◆ **INPUT**
Content starts

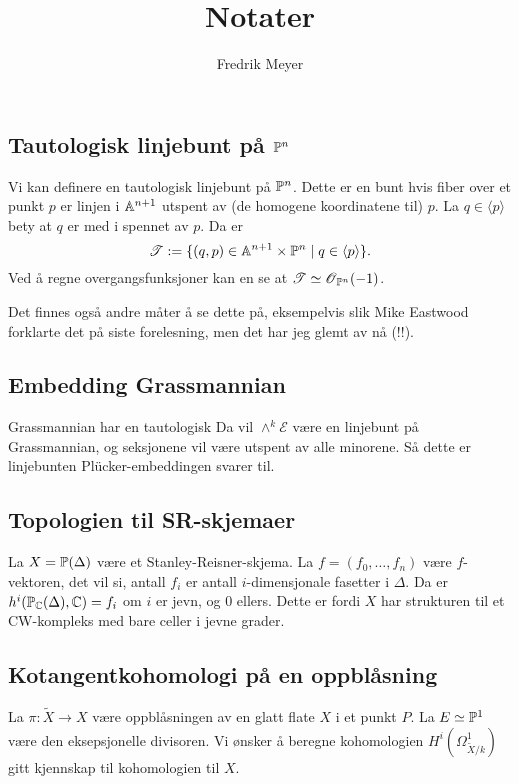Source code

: \documentclass[11pt, norsk]{article}
\begin{document}
\title{Notater}
\author{Fredrik Meyer}
\maketitle 

\subsection{Tautologisk linjebunt på $\mathbb{P}^n$}

Vi kan definere en tautologisk linjebunt på $\mathbb{P}^n$. Dette er en bunt hvis fiber over et punkt $p$ er linjen i $\mathbb{A}^{n+1}$ utspent av (de homogene koordinatene til) $p$. La $q \in \langle p \rangle$ bety at $q$ er med i spennet av $p$. Da er
$$
\mathscr T := \{ (q,p) \in \mathbb{A}^{n+1} \times \mathbb{P}^n \mid q \in \langle p \rangle \}.
$$
Ved å regne overgangsfunksjoner kan en se at $\mathscr T \simeq \operatorname{\mathscr{O}}_{\mathbb{P}^n}(-1)$.

Det finnes også andre måter å se dette på, eksempelvis slik Mike Eastwood forklarte det på siste forelesning, men det har jeg glemt av nå (!!). 

\subsection{Embedding Grassmannian}

Grassmannian har en tautologisk 
Da vil $\wedge^k \mathscr E$ være en linjebunt på Grassmannian, og seksjonene vil være utspent av alle minorene. Så dette er linjebunten Plücker-embeddingen svarer til.

\subsection{Topologien til SR-skjemaer}

La $X=\mathbb{P}(\Delta)$ være et Stanley-Reisner-skjema. La $f=(f_0,\ldots,f_n)$ være $f$-vektoren, det vil si, antall $f_i$ er antall $i$-dimensjonale fasetter i $\Delta$. Da er $h^i(\mathbb{P}_{\mathbb{C}}(\Delta),\mathbb{C})=f_i$ om $i$ er jevn, og $0$ ellers. Dette er fordi $X$ har strukturen til et CW-kompleks med bare celler i jevne grader.

\subsection{Kotangentkohomologi på en oppblåsning}

La $\pi:\widetilde X \to X$ være oppblåsningen av en glatt flate $X$ i et punkt $P$. La $E \simeq \mathbb{P}^1$ være den eksepsjonelle divisoren. Vi ønsker å beregne kohomologien $H^i(\Omega_{\widetilde X/k}^1)$ gitt kjennskap til kohomologien til $X$.
\end{document}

Content ends

◆ **WHAT IS NEEDED**
Only these lines should appear in the reply: the one containing "Det finnes også", the last line of the data, and all lines between them, each copied exactly.

◆ **EXERCISE RESULT**
Det finnes også andre måter å se dette på, eksempelvis slik Mike Eastwood forklarte det på siste forelesning, men det har jeg glemt av nå (!!). 

\subsection{Embedding Grassmannian}

Grassmannian har en tautologisk 
Da vil $\wedge^k \mathscr E$ være en linjebunt på Grassmannian, og seksjonene vil være utspent av alle minorene. Så dette er linjebunten Plücker-embeddingen svarer til.

\subsection{Topologien til SR-skjemaer}

La $X=\mathbb{P}(\Delta)$ være et Stanley-Reisner-skjema. La $f=(f_0,\ldots,f_n)$ være $f$-vektoren, det vil si, antall $f_i$ er antall $i$-dimensjonale fasetter i $\Delta$. Da er $h^i(\mathbb{P}_{\mathbb{C}}(\Delta),\mathbb{C})=f_i$ om $i$ er jevn, og $0$ ellers. Dette er fordi $X$ har strukturen til et CW-kompleks med bare celler i jevne grader.

\subsection{Kotangentkohomologi på en oppblåsning}

La $\pi:\widetilde X \to X$ være oppblåsningen av en glatt flate $X$ i et punkt $P$. La $E \simeq \mathbb{P}^1$ være den eksepsjonelle divisoren. Vi ønsker å beregne kohomologien $H^i(\Omega_{\widetilde X/k}^1)$ gitt kjennskap til kohomologien til $X$.
\end{document}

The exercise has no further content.